Building a Portfolio of Trading Models: Why One Good Backtest Is Not Enough

Daniel Ratke
Research & Engineering

Term map
Backtesting vocabulary for this article
Treat signal timestamp, point-in-time universe, quote-aware fill, reject reason, replay artifact, walk-forward test, and cache key as first-class terms. They separate reproducible research from a backtest that only preserves the final performance table.
Follow the linked definitions for Point-in-time contracts, Quote-aware fills, Reject reasons, Replay artifact, Cache key, Signal timestamp, Look-ahead leakage, Walk-forward test, Slippage model, Same-bar fill, Promotion gate, and Options data API.
Repository reference: cutebacktests
Abstract
One good backtest is not a portfolio. It is at most a candidate input to a portfolio. That distinction became one of the central conclusions of this repository over the last two months, and it changed the research objective itself.
The transition is explicit in Episode 5 and PAPER_BOTS.md. The project moved away from trying to optimize broad standalone ORB search and toward building a small diversified paper-bot portfolio. That is a much harder problem because a strategy now has to be credible on its own and in the company of the other sleeves.
Question
The practical question is not whether one model can make money. The useful question is whether a set of models can coexist with low enough overlap and high enough credibility to justify a live portfolio.
That is why portfolio thinking changes the gate. A strategy that looks convincing in isolation may still be a weak portfolio addition if it overlaps too much with the current anchor, fails offset tests, or is too sparse to pull its weight.
Method: Why a Portfolio of Trading Models Needs More Than Raw PnL
This repository's roadmap now frames the task directly. In paper_bot_portfolio_r1/roadmap.json, the goal is to build a small diversified paper-bot portfolio rather than to keep searching broadly for a single ORB winner.
That shift changes the evaluation object. Instead of asking "which branch has the nicest backtest," the repo now asks things like:
- does the branch survive under stress scenarios
- does it trade often enough to matter
- does it overlap too much with current leaders
- does it offset drawdowns in the right regimes
- is the option path clean enough to operate
This is why c4's gate included orb_overlap_days, c66_overlap_days, and offset_ratio_on_orb_down_days. Those are portfolio questions, not isolated backtest questions.
Evidence / Results
The current practical order from PAPER_BOTS.md is:
c66_strict_parity_paper_bot_r1c4_open_paper_candidate_r1c36_open_paper_candidate_r1
That order already implies portfolio thinking. c66 is first because it has the strongest current deployable evidence, including base out-of-sample return 19.18%, stress-medium 16.70%, stress-harsh 15.56%, and 76 out-of-sample trades across all scenarios. c36 stays below it because the quality branch is too sparse. c4 remained interesting and was still parked because the overlap and feasibility bar remained too demanding.

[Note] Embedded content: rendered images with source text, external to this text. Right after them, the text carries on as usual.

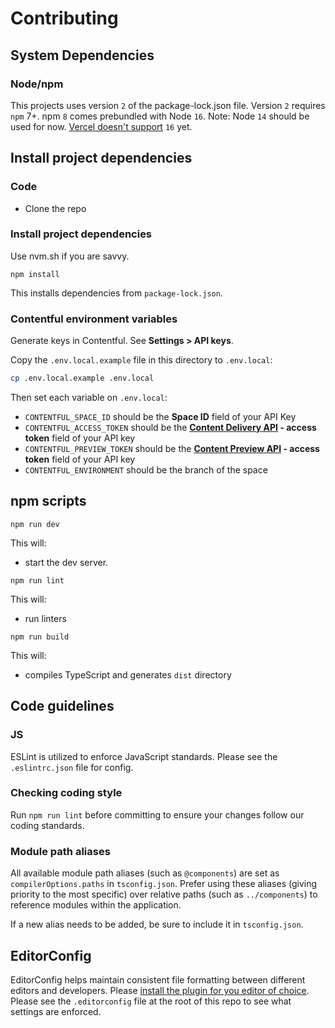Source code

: # Contributing

## System Dependencies

### Node/npm

This projects uses version `2` of the package-lock.json file. Version `2` requires `npm` 7+. npm `8` comes prebundled with Node `16`. Note: Node `14` should be used for now. [Vercel doesn't support](https://vercel.com/docs/runtimes#official-runtimes/node-js/node-js-version) `16` yet.

## Install project dependencies

### Code

* Clone the repo

### Install project dependencies

Use nvm.sh if you are savvy.

`npm install`

This installs dependencies from `package-lock.json`.

### Contentful environment variables

Generate keys in Contentful. See **Settings > API keys**.

Copy the `.env.local.example` file in this directory to `.env.local`:

```bash
cp .env.local.example .env.local
```

Then set each variable on `.env.local`:

- `CONTENTFUL_SPACE_ID` should be the **Space ID** field of your API Key
- `CONTENTFUL_ACCESS_TOKEN` should be the **[Content Delivery API](https://www.contentful.com/developers/docs/references/content-delivery-api/) - access token** field of your API key
- `CONTENTFUL_PREVIEW_TOKEN` should be the **[Content Preview API](https://www.contentful.com/developers/docs/references/content-preview-api/) - access token** field of your API key
- `CONTENTFUL_ENVIRONMENT` should be the branch of the space

## npm scripts

`npm run dev`

This will:

* start the dev server.

`npm run lint`

This will:

* run linters

`npm run build`

This will:

* compiles TypeScript and generates `dist` directory

## Code guidelines

### JS

ESLint is utilized to enforce JavaScript standards. Please see the `.eslintrc.json` file for config.

### Checking coding style

Run `npm run lint` before committing to ensure your changes follow our coding standards.

### Module path aliases

All available module path aliases (such as `@components`) are set as `compilerOptions.paths` in `tsconfig.json`. Prefer using these aliases (giving priority to the most specific) over relative paths (such as `../components`) to reference modules within the application.

If a new alias needs to be added, be sure to include it in `tsconfig.json`.

## EditorConfig

EditorConfig helps maintain consistent file formatting between different editors and developers. Please [install the plugin for you editor of choice](http://editorconfig.org/#download). Please see the `.editorconfig` file at the root of this repo to see what settings are enforced.
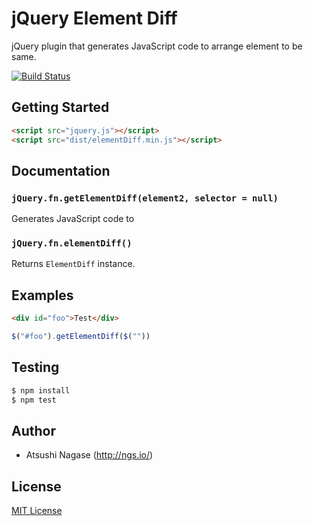 # jQuery Element Diff

jQuery plugin that generates JavaScript code to arrange element to be same.

[![Build Status](https://travis-ci.org/ngs/jquery-elementDiff.png?branch=master)](https://travis-ci.org/ngs/jquery-elementDiff)

## Getting Started
```html
<script src="jquery.js"></script>
<script src="dist/elementDiff.min.js"></script>
```

## Documentation
### `jQuery.fn.getElementDiff(element2, selector = null)`

Generates JavaScript code to

### `jQuery.fn.elementDiff()`

Returns `ElementDiff` instance.

## Examples
```html
<div id="foo">Test</div>
```

```javascript
$("#foo").getElementDiff($(""))
```

## Testing
```bash
$ npm install
$ npm test
```

## Author

* Atsushi Nagase (http://ngs.io/)

## License
[MIT License](http://en.wikipedia.org/wiki/MIT_License)
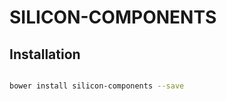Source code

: # SILICON-COMPONENTS



## Installation

``` bash

bower install silicon-components --save

```





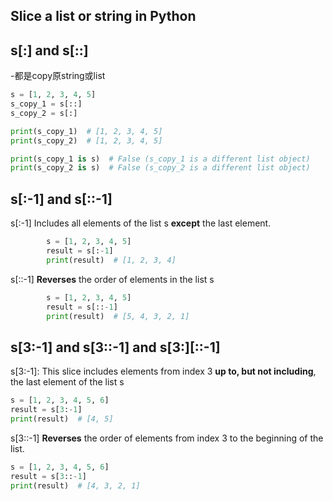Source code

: 
## Slice a list or string in Python
## s[:] and s[::]
   -都是copy原string或list
```python
s = [1, 2, 3, 4, 5]
s_copy_1 = s[::]
s_copy_2 = s[:]

print(s_copy_1)  # [1, 2, 3, 4, 5]
print(s_copy_2)  # [1, 2, 3, 4, 5]

print(s_copy_1 is s)  # False (s_copy_1 is a different list object)
print(s_copy_2 is s)  # False (s_copy_2 is a different list object)
```
      
## s[:-1] and s[::-1]
 s[:-1] Includes all elements of the list s **except** the last element.

 ```python
         s = [1, 2, 3, 4, 5]
         result = s[:-1]
         print(result)  # [1, 2, 3, 4]
 ```
 s[::-1] **Reverses** the order of elements in the list s
 ```python
         s = [1, 2, 3, 4, 5]
         result = s[::-1]
         print(result)  # [5, 4, 3, 2, 1]
  ```
 
 ## s[3:-1] and s[3::-1] and s[3:][::-1]
 s[3:-1]: This slice includes elements from index 3 **up to, but not including**, the last element of the list s
 ```python
s = [1, 2, 3, 4, 5, 6]
result = s[3:-1]
print(result)  # [4, 5]
 ```
 s[3::-1] **Reverses** the order of elements from index 3 to the beginning of the list.
```python
s = [1, 2, 3, 4, 5, 6]
result = s[3::-1]
print(result)  # [4, 3, 2, 1]
```


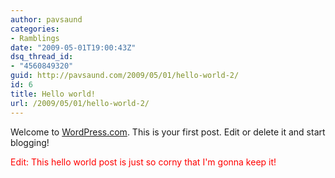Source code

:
 ```yaml
---
author: pavsaund
categories:
- Ramblings
date: "2009-05-01T19:00:43Z"
dsq_thread_id:
- "4560849320"
guid: http://pavsaund.com/2009/05/01/hello-world-2/
id: 6
title: Hello world!
url: /2009/05/01/hello-world-2/
---
```


Welcome to <a href="http://wordpress.com/">WordPress.com</a>. This is your first post. Edit or delete it and start blogging!

<span style="color:#ff0000;">Edit: This hello world post is just so corny that I'm gonna keep it! </span>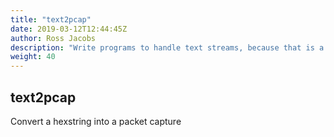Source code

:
 ```yaml
---
title: "text2pcap"
date: 2019-03-12T12:44:45Z
author: Ross Jacobs
description: "Write programs to handle text streams, because that is a universal interface – Doug McIlroy"
weight: 40
---
```


## text2pcap

Convert a hexstring into a packet capture

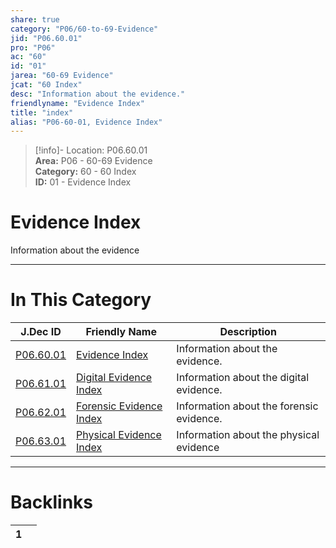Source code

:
 ```yaml
---  
share: true  
category: "P06/60-to-69-Evidence"  
jid: "P06.60.01"  
pro: "P06"  
ac: "60"  
id: "01"  
jarea: "60-69 Evidence"  
jcat: "60 Index"  
desc: "Information about the evidence."  
friendlyname: "Evidence Index"  
title: "index"  
alias: "P06-60-01, Evidence Index"  
---  
```

>[!info]- Location: P06.60.01  
>**Area:** P06 - 60-69 Evidence  
>**Category:** 60 - 60 Index  
>**ID:** 01 - Evidence Index  
  
# Evidence Index  
  
Information about the evidence  
  
  
  
---  
# In This Category  
  
| J.Dec ID                                                                               | Friendly Name                                                                                        | Description                              |  
| -------------------------------------------------------------------------------------- | ---------------------------------------------------------------------------------------------------- | ---------------------------------------- |  
| [P06.60.01](index.md)             | [Evidence Index](index.md)                      | Information about the evidence.          |  
| [P06.61.01](./61-Digital/index.md)  | [Digital Evidence Index](./61-Digital/index.md)   | Information about the digital evidence.  |  
| [P06.62.01](./62-Forensic/index.md) | [Forensic Evidence Index](./62-Forensic/index.md) | Information about the forensic evidence. |  
| [P06.63.01](./63-Physical/index.md) | [Physical Evidence Index](./63-Physical/index.md) | Information about the physical evidence  |  
  
  
---  
# Backlinks  
<div><table class="dataview table-view-table"><thead class="table-view-thead"><tr class="table-view-tr-header"><th class="table-view-th"><span></span><span class="dataview small-text">1</span></th><th class="table-view-th"><span></span></th></tr></thead><tbody class="table-view-tbody"></tbody></table></div>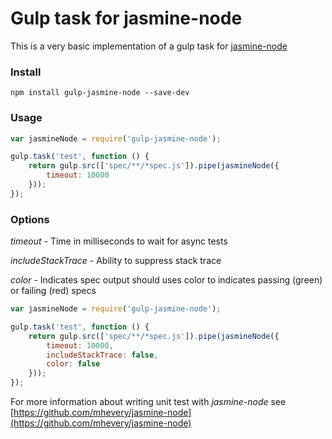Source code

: # Gulp task for jasmine-node

This is a very basic implementation of a gulp task for [jasmine-node](https://github.com/mhevery/jasmine-node)

### Install

    npm install gulp-jasmine-node --save-dev
    
### Usage

```javascript
var jasmineNode = require('gulp-jasmine-node');

gulp.task('test', function () {
    return gulp.src(['spec/**/*spec.js']).pipe(jasmineNode({
        timeout: 10000
    }));
});
```

### Options

*timeout* - Time in milliseconds to wait for async tests

*includeStackTrace* - Ability to suppress stack trace

*color* - Indicates spec output should uses color to indicates passing (green) or failing (red) specs

```javascript
var jasmineNode = require('gulp-jasmine-node');

gulp.task('test', function () {
    return gulp.src(['spec/**/*spec.js']).pipe(jasmineNode({
        timeout: 10000,
        includeStackTrace: false,
        color: false
    }));
});
```

For more information about writing unit test with *jasmine-node* see [https://github.com/mhevery/jasmine-node](https://github.com/mhevery/jasmine-node)
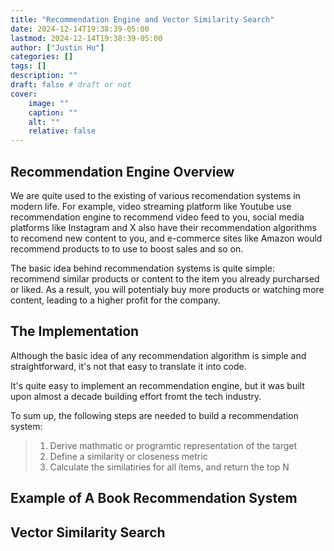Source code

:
 ```yaml
---
title: "Recommendation Engine and Vector Similarity Search"
date: 2024-12-14T19:38:39-05:00
lastmod: 2024-12-14T19:38:39-05:00
author: ["Justin Hu"]
categories: []
tags: []
description: ""
draft: false # draft or not
cover:
    image: ""
    caption: ""
    alt: ""
    relative: false
---
```


## Recommendation Engine Overview

We are quite used to the existing of various recomendation systems in modern life.  For example, video streaming platform like Youtube use recommendation engine to recommend video feed to you,  social media platforms like Instagram and X also have their recommendation algorithms to recomend new content to you,  and e-commerce sites like Amazon would recommend products to to use to boost sales and so on.

The basic idea behind recommendation systems is quite simple:  recommend similar products or content to the item you already purcharsed or liked.  As a result,  you will potentialy buy more products or watching more content,  leading to a higher profit for the company.

## The Implementation

Although the basic idea of any recommendation algorithm is simple and straightforward, it's not that easy to translate it into code.

It's quite easy to implement an recommendation engine,  but it was built upon almost a decade building effort fromt the tech industry.

To sum up, the following steps are needed to build a recommendation system:
>
>1. Derive mathmatic or programtic representation of the target
>2. Define a similarity or closeness metric
>3. Calculate the similatiries for all items, and return the top N

## Example of A Book Recommendation System






## Vector Similarity Search


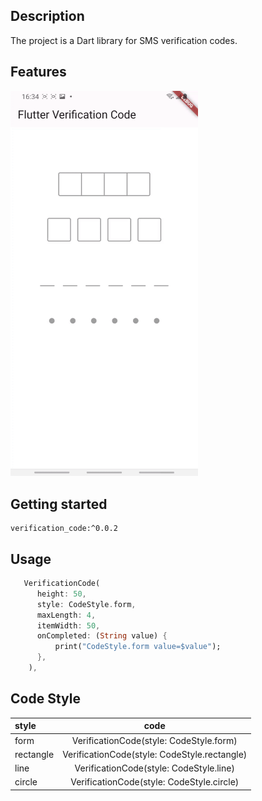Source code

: ## Description
The project is a Dart library for SMS verification codes.

## Features

<img src="https://raw.githubusercontent.com/yixiaolunhui/verification_code/master/img/code.gif" width="300"/>

## Getting started
    verification_code:^0.0.2


## Usage

```dart 
   VerificationCode(
      height: 50,
      style: CodeStyle.form,
      maxLength: 4,
      itemWidth: 50,
      onCompleted: (String value) {
          print("CodeStyle.form value=$value");
      },
    ),
```

## Code Style
| style     |                     code                     |    
|:----------|:--------------------------------------------:|
| form      |   VerificationCode(style: CodeStyle.form)    |  
| rectangle | VerificationCode(style: CodeStyle.rectangle) |  
| line      |   VerificationCode(style: CodeStyle.line)    |  
| circle    |  VerificationCode(style: CodeStyle.circle)   |  



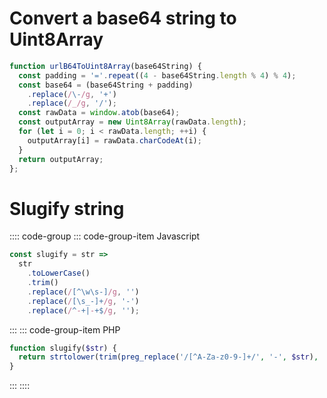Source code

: #  Convert a base64 string to Uint8Array
```js
function urlB64ToUint8Array(base64String) {
  const padding = '='.repeat((4 - base64String.length % 4) % 4);
  const base64 = (base64String + padding)
    .replace(/\-/g, '+')
    .replace(/_/g, '/');
  const rawData = window.atob(base64);
  const outputArray = new Uint8Array(rawData.length);
  for (let i = 0; i < rawData.length; ++i) {
    outputArray[i] = rawData.charCodeAt(i);
  }
  return outputArray; 
};
```

# Slugify string
:::: code-group
::: code-group-item Javascript
```js
const slugify = str =>
  str
    .toLowerCase()
    .trim()
    .replace(/[^\w\s-]/g, '')
    .replace(/[\s_-]+/g, '-')
    .replace(/^-+|-+$/g, '');
```
:::
::: code-group-item PHP
```php
function slugify($str) {
  return strtolower(trim(preg_replace('/[^A-Za-z0-9-]+/', '-', $str), '-'));
}
```
:::
::::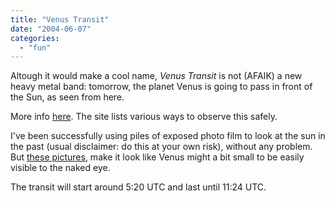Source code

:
 ```yaml
---
title: "Venus Transit"
date: "2004-06-07"
categories: 
  - "fun"
---
```


Altough it would make a cool name, _Venus Transit_ is not (AFAIK) a new heavy metal band: tomorrow, the planet Venus is going to pass in front of the Sun, as seen from here.

More info [here](http://sunearth.gsfc.nasa.gov/sunearthday/2004/vt_observe_2004.htm). The site lists various ways to observe this safely.

I've been successfully using piles of exposed photo film to look at the sun in the past (usual disclaimer: do this at your own risk), without any problem. But [these pictures](http://www.xs4all.nl/~carlkop/venus/transit.html), make it look like Venus might a bit small to be easily visible to the naked eye.

The transit will start around 5:20 UTC and last until 11:24 UTC.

The QQQ dispersion sleeve then sits behind the formal ladder as research_only, even after positive-looking results such as qqq_single_base with 9 trades and +44537.92. That is a useful reminder that strong numbers on thin samples are not enough to claim portfolio membership.
What Worked
What worked was the change in objective function. Once the repo stopped treating the problem as "find the best ORB" and started treating it as "build a low-overlap set of believable sleeves," the research became more coherent. Strategies could now be classified by role: lead paper bot, backup candidate, parked near-miss, research-only sleeve.
This is one reason the current state of the repo is more interesting than the earlier broader search. The list of survivors is smaller, but the roles are clearer.
What Failed
What failed was the earlier hope that one family would dominate and scale. The ORB audit, the later roadmap, and the c4 gate all point away from that conclusion. A strong isolated backtest did not solve the real problem. The real problem was assembling a group of sleeves that could coexist under realism, parity, overlap, and deployability constraints.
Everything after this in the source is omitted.